UPC Number (Universal Product Code) (10/19/2001)

Prepared by:

Joseph Malkevitch
Mathematics and Computing Department
York College (CUNY)
Jamaica, NY 11451

Email: malkevitch@york.cuny.edu (for additions, suggestions, and corrections)

The Universal Product Code, UPC number was developed to help retailers track and inventory the sale of their products and speed customers through checkout lines. The code went into common usage about 1973. In America, there are a variety of UPC systems in use that vary from one environment to another. Three major variants are:

1. The use of a 12 digit code, broken up into 4 fields. The first field, one digit long, identifies some aspect of the item, for example, does it have variable weight, is it a price reduction coupon, etc. The second field, 5 digits long identifies the manufacture of the product, the third field, 5 digits long identifies the item number of the particular manufacturer, and the last field, one digit long, is a check digit.
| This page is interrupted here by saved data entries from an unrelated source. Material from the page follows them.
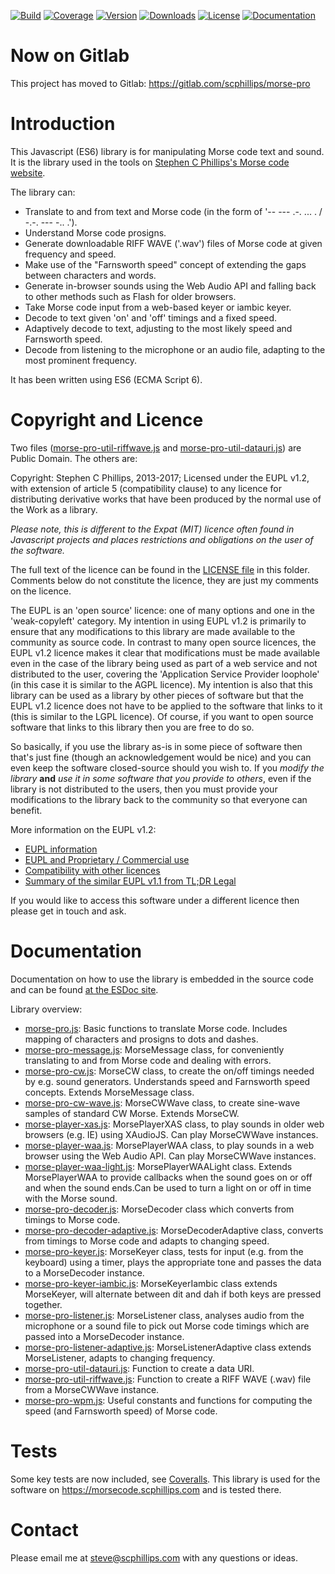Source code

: [![Build](https://img.shields.io/travis/scp93ch/morse-pro.svg)](https://travis-ci.org/scp93ch/morse-pro)
[![Coverage](https://img.shields.io/coveralls/scp93ch/morse-pro.svg)](https://coveralls.io/github/scp93ch/morse-pro?branch=master)
[![Version](https://img.shields.io/npm/v/morse-pro.svg)](https://www.npmjs.com/package/morse-pro)
[![Downloads](https://img.shields.io/npm/dm/morse-pro.svg)](https://www.npmjs.com/package/morse-pro)
[![License](https://img.shields.io/npm/l/morse-pro.svg)](https://joinup.ec.europa.eu/community/eupl/home)
[![Documentation](https://doc.esdoc.org/github.com/scp93ch/morse-pro/badge.svg)](https://doc.esdoc.org/github.com/scp93ch/morse-pro/)

# Now on Gitlab

This project has moved to Gitlab: https://gitlab.com/scphillips/morse-pro

# Introduction

This Javascript (ES6) library is for manipulating Morse code text and sound. It is the library used in the tools on [Stephen C Phillips's Morse code website](https://morsecode.scphillips.com).

The library can:
* Translate to and from text and Morse code (in the form of '-- --- .-. ... . / -.-. --- -.. .').
* Understand Morse code prosigns.
* Generate downloadable RIFF WAVE ('.wav') files of Morse code at given frequency and speed.
* Make use of the "Farnsworth speed" concept of extending the gaps between characters and words.
* Generate in-browser sounds using the Web Audio API and falling back to other methods such as Flash for older browsers.
* Take Morse code input from a web-based keyer or iambic keyer.
* Decode to text given 'on' and 'off' timings and a fixed speed.
* Adaptively decode to text, adjusting to the most likely speed and Farnsworth speed.
* Decode from listening to the microphone or an audio file, adapting to the most prominent frequency.

It has been written using ES6 (ECMA Script 6).

# Copyright and Licence

Two files ([morse-pro-util-riffwave.js](./src/morse-pro-util-riffwave.js) and [morse-pro-util-datauri.js](./src/morse-pro-util-datauri.js)) are Public Domain. The others are:

Copyright: Stephen C Phillips, 2013-2017; Licensed under the EUPL v1.2, with extension of article 5 (compatibility clause) to any licence for distributing derivative works that have been produced by the normal use of the Work as a library.

*Please note, this is different to the Expat (MIT) licence often found in Javascript projects and places restrictions and obligations on the user of the software.*

The full text of the licence can be found in the [LICENSE file](./LICENSE) in this folder. Comments below do not constitute the licence, they are just my comments on the licence.

The EUPL is an 'open source' licence: one of many options and one in the 'weak-copyleft' category. My intention in using EUPL v1.2 is primarily to ensure that any modifications to this library are made available to the community as source code. In contrast to many open source licences, the EUPL v1.2 licence makes it clear that modifications must be made available even in the case of the library being used as part of a web service and not distributed to the user, covering the 'Application Service Provider loophole' (in this case it is similar to the AGPL licence). My intention is also that this library can be used as a library by other pieces of software but that the EUPL v1.2 licence does not have to be applied to the software that links to it (this is similar to the LGPL licence). Of course, if you want to open source software that links to this library then you are free to do so.

So basically, if you use the library as-is in some piece of software then that's just fine (though an acknowledgement would be nice) and you can even keep the software closed-source should you wish to. If you *modify the library* **and** *use it in some software that you provide to others*, even if the library is not distributed to the users, then you must provide your modifications to the library back to the community so that everyone can benefit.

More information on the EUPL v1.2:
* [EUPL information](https://joinup.ec.europa.eu/community/eupl/home)
* [EUPL and Proprietary / Commercial use](https://joinup.ec.europa.eu/community/eupl/news/eupl-and-proprietary/commercial-use)
* [Compatibility with other licences](https://joinup.ec.europa.eu/community/eupl/og_page/eupl-compatible-open-source-licences)
* [Summary of the similar EUPL v1.1 from TL;DR Legal](https://tldrlegal.com/license/european-union-public-licence)

If you would like to access this software under a different licence then please get in touch and ask.

# Documentation

Documentation on how to use the library is embedded in the source code and can be found [at the ESDoc site](https://doc.esdoc.org/github.com/scp93ch/morse-pro/).

Library overview:
* [morse-pro.js](./src/morse-pro.js): Basic functions to translate Morse code. Includes mapping of characters and prosigns to dots and dashes.
* [morse-pro-message.js](./src/morse-pro-message.js): MorseMessage class, for conveniently translating to and from Morse code and dealing with errors.
* [morse-pro-cw.js](./src/morse-pro-cw.js): MorseCW class, to create the on/off timings needed by e.g. sound generators. Understands speed and Farnsworth speed concepts. Extends MorseMessage class.
* [morse-pro-cw-wave.js](./src/morse-pro-cw-wave.js): MorseCWWave class, to create sine-wave samples of standard CW Morse. Extends MorseCW.
* [morse-player-xas.js](./src/morse-player-xas.js): MorsePlayerXAS class, to play sounds in older web browsers (e.g. IE) using XAudioJS. Can play MorseCWWave instances.
* [morse-player-waa.js](./src/morse-player-waa.js): MorsePlayerWAA class, to play sounds in a web browser using the Web Audio API. Can play MorseCWWave instances.
* [morse-player-waa-light.js](./src/morse-player-waa-light.js): MorsePlayerWAALight class. Extends MorsePlayerWAA to provide callbacks when the sound goes on or off and when the sound ends.Can be used to turn a light on or off in time with the Morse sound.
* [morse-pro-decoder.js](./src/morse-pro-decoder.js): MorseDecoder class which converts from timings to Morse code.
* [morse-pro-decoder-adaptive.js](./src/morse-pro-decoder-adaptive.js): MorseDecoderAdaptive class, converts from timings to Morse code and adapts to changing speed.
* [morse-pro-keyer.js](./src/morse-pro-keyer.js): MorseKeyer class, tests for input (e.g. from the keyboard) using a timer, plays the appropriate tone and passes the data to a MorseDecoder instance.
* [morse-pro-keyer-iambic.js](./src/morse-pro-keyer-iambic.js): MorseKeyerIambic class extends MorseKeyer, will alternate between dit and dah if both keys are pressed together.
* [morse-pro-listener.js](./src/morse-pro-listener.js): MorseListener class, analyses audio from the microphone or a sound file to pick out Morse code timings which are passed into a MorseDecoder instance.
* [morse-pro-listener-adaptive.js](./src/morse-pro-listener-adaptive.js): MorseListenerAdaptive class extends MorseListener, adapts to changing frequency.
* [morse-pro-util-datauri.js](./src/morse-pro-util-datauri.js): Function to create a data URI.
* [morse-pro-util-riffwave.js](./src/morse-pro-util-riffwave.js): Function to create a RIFF WAVE (.wav) file from a MorseCWWave instance.
* [morse-pro-wpm.js](./src/morse-pro-wpm.js): Useful constants and functions for computing the speed (and Farnsworth speed) of Morse code.

# Tests

Some key tests are now included, see [Coveralls](https://coveralls.io/github/scp93ch/morse-pro?branch=master). This library is used for the software on https://morsecode.scphillips.com and is tested there.

# Contact

Please email me at steve@scphillips.com with any questions or ideas.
2. The use of a 8 digit code, broken into 3 fields, which is designed for small and round objects. This is known as the Version E code and is surprisingly complex. There are various procedures for reducing the 11 digit code (without the check digit) to this 7 digit code (without the check digit).

3. The use of of a 13 digit code for books where the first digit is 9 and then there are two block of 6 digits are displayed. This system is used to code the ISBN number of the book together with a check digit.

For the basic system mentioned in item 1 above, the check digit in position 12 is chosen so that 3 times the sum of the digits in the odd positions added to the numbers in the even positions is a multiple of 10.


Gallian, J., Modular arithmetic in the marketplace, American Mathematical Monthly 95 (1988) 548-551.

Malkevitch, J. et al, For All Practical Purposes, Fifth Edition, W.H. Freeman, New York, 2000.